[Plain-text document sources]
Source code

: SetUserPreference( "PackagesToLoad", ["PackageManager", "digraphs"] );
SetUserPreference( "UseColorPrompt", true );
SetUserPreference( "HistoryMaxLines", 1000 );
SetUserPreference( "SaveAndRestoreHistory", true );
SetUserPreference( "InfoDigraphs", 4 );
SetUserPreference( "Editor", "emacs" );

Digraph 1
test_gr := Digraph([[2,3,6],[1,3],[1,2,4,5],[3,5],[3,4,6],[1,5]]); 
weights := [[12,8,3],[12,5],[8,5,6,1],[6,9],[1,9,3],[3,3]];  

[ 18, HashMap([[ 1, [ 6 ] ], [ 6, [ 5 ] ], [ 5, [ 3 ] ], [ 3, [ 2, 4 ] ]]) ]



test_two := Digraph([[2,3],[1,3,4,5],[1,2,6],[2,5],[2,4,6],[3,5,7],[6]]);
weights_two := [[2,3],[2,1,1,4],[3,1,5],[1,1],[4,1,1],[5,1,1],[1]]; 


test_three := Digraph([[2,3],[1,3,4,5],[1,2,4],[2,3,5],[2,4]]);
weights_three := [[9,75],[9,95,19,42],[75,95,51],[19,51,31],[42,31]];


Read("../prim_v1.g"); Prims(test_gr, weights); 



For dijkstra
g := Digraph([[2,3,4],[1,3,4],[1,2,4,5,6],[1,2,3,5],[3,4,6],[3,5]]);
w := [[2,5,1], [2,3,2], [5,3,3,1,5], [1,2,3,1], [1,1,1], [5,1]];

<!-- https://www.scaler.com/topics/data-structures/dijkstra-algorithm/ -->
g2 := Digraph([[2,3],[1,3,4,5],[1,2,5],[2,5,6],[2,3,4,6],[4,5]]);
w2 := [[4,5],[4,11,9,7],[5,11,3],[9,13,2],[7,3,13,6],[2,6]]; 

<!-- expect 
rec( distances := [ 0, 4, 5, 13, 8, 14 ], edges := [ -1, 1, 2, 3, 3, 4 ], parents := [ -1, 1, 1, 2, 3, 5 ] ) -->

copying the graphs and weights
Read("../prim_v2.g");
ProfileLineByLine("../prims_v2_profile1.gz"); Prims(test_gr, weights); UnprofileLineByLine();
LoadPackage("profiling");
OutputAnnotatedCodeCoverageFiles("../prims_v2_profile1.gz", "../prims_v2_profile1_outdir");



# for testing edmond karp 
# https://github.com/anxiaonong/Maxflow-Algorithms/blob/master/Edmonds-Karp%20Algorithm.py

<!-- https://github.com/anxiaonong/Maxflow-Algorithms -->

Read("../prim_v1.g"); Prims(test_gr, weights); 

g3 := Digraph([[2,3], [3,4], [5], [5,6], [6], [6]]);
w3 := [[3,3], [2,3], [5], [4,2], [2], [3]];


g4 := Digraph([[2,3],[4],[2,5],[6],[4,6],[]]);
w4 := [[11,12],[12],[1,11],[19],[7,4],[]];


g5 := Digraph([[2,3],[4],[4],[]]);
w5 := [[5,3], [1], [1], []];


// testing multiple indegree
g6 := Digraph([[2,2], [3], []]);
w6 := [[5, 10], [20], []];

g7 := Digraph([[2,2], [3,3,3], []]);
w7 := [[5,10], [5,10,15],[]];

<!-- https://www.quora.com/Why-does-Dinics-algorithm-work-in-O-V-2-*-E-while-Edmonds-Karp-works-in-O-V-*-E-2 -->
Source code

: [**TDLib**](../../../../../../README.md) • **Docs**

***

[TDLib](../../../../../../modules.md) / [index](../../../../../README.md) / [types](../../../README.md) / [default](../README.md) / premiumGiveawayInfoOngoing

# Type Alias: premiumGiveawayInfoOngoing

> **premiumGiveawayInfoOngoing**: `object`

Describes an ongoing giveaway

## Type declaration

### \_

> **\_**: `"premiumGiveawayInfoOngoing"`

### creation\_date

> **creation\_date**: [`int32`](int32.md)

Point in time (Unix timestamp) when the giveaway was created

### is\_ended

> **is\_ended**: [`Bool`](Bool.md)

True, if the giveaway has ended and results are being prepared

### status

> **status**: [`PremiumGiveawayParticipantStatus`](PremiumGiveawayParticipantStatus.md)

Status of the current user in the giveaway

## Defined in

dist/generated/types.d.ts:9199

==

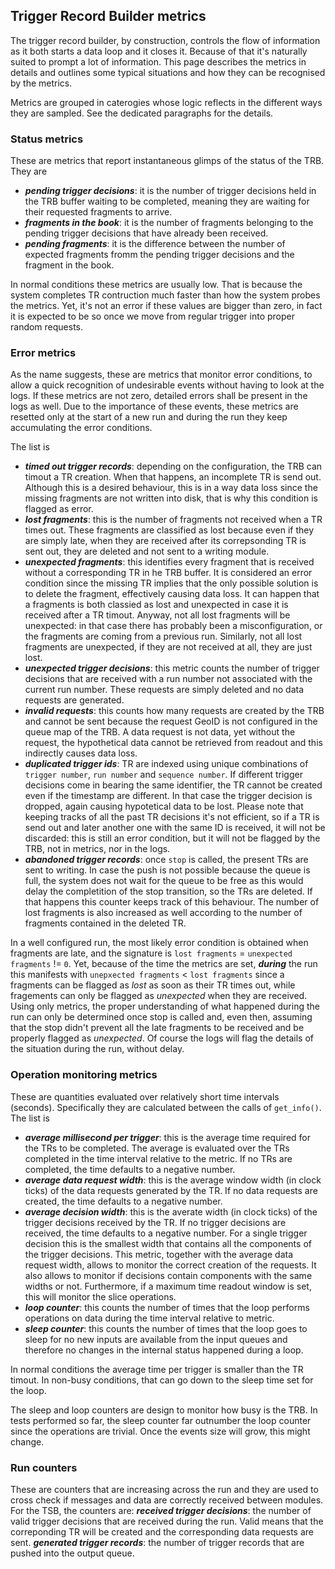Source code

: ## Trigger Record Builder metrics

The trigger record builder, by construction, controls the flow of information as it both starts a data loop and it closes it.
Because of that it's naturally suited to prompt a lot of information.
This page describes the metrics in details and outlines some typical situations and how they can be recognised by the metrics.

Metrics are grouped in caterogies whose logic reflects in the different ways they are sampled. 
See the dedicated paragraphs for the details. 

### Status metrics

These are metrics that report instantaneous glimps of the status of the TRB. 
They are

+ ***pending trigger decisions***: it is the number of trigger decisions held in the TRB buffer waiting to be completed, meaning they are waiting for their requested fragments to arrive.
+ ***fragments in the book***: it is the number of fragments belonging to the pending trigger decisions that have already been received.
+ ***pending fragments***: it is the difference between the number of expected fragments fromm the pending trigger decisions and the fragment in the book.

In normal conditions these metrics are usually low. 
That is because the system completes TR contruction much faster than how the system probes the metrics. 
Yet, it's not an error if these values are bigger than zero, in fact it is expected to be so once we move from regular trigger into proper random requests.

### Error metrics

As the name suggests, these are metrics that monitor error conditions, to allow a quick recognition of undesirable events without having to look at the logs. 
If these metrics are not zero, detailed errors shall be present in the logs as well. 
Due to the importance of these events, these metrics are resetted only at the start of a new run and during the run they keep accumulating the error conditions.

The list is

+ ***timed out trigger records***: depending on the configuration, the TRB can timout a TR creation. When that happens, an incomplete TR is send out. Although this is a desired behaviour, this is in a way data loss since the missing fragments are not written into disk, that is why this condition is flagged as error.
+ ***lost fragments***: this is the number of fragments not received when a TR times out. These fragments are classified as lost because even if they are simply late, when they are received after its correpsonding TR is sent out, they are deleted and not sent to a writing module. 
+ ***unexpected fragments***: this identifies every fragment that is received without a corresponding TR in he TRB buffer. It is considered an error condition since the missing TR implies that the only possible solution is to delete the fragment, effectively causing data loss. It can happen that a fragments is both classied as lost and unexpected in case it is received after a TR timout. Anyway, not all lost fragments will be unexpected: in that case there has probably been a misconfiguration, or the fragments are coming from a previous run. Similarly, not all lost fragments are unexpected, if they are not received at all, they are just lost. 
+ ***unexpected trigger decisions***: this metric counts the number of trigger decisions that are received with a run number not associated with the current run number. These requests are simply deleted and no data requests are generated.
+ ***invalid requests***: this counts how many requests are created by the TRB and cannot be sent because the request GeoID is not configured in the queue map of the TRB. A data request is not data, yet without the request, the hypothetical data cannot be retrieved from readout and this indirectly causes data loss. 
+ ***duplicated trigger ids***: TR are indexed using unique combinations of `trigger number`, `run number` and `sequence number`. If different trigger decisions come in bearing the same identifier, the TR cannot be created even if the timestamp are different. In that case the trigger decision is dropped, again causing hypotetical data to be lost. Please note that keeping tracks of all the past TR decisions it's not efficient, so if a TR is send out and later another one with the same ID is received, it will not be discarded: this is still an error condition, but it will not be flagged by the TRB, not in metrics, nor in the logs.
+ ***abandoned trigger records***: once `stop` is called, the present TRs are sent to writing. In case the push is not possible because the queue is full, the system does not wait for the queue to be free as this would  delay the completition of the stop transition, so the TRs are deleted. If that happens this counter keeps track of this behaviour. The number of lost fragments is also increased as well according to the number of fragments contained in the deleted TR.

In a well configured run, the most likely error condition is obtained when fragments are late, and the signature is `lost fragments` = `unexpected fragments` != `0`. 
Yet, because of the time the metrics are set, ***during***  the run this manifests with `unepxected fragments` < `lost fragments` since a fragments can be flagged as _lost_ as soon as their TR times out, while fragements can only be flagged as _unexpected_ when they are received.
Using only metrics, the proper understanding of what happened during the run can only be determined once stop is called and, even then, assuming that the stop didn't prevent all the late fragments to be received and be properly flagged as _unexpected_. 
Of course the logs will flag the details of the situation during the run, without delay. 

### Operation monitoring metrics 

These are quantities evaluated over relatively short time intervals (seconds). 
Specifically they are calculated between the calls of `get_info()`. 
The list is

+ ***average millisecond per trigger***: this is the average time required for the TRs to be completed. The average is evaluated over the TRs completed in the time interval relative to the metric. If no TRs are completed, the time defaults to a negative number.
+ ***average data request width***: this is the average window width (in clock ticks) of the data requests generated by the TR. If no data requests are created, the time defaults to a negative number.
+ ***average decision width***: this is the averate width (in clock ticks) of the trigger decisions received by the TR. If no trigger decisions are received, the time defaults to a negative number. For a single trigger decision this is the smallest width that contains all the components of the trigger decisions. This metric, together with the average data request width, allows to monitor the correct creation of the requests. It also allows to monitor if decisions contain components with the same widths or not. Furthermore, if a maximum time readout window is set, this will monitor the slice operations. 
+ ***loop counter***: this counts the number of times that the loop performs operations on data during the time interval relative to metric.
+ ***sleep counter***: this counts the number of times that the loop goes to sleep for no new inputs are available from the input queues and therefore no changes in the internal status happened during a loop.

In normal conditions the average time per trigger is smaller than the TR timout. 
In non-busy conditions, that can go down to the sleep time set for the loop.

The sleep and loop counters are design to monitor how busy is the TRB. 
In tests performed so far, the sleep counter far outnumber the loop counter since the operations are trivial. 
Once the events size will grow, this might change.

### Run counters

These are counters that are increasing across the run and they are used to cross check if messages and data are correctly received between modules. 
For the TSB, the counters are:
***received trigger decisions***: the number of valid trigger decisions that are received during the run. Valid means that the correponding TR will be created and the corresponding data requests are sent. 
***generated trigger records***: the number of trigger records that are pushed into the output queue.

WORK ITEM:
In the entries above, find the line with "Of course the" and the line with "relative to metric.", then restate word for word both of them and every line between, with nothing more.

EXERCISE OUTPUT:
Of course the logs will flag the details of the situation during the run, without delay. 

### Operation monitoring metrics 

These are quantities evaluated over relatively short time intervals (seconds). 
Specifically they are calculated between the calls of `get_info()`. 
The list is

+ ***average millisecond per trigger***: this is the average time required for the TRs to be completed. The average is evaluated over the TRs completed in the time interval relative to the metric. If no TRs are completed, the time defaults to a negative number.
+ ***average data request width***: this is the average window width (in clock ticks) of the data requests generated by the TR. If no data requests are created, the time defaults to a negative number.
+ ***average decision width***: this is the averate width (in clock ticks) of the trigger decisions received by the TR. If no trigger decisions are received, the time defaults to a negative number. For a single trigger decision this is the smallest width that contains all the components of the trigger decisions. This metric, together with the average data request width, allows to monitor the correct creation of the requests. It also allows to monitor if decisions contain components with the same widths or not. Furthermore, if a maximum time readout window is set, this will monitor the slice operations. 
+ ***loop counter***: this counts the number of times that the loop performs operations on data during the time interval relative to metric.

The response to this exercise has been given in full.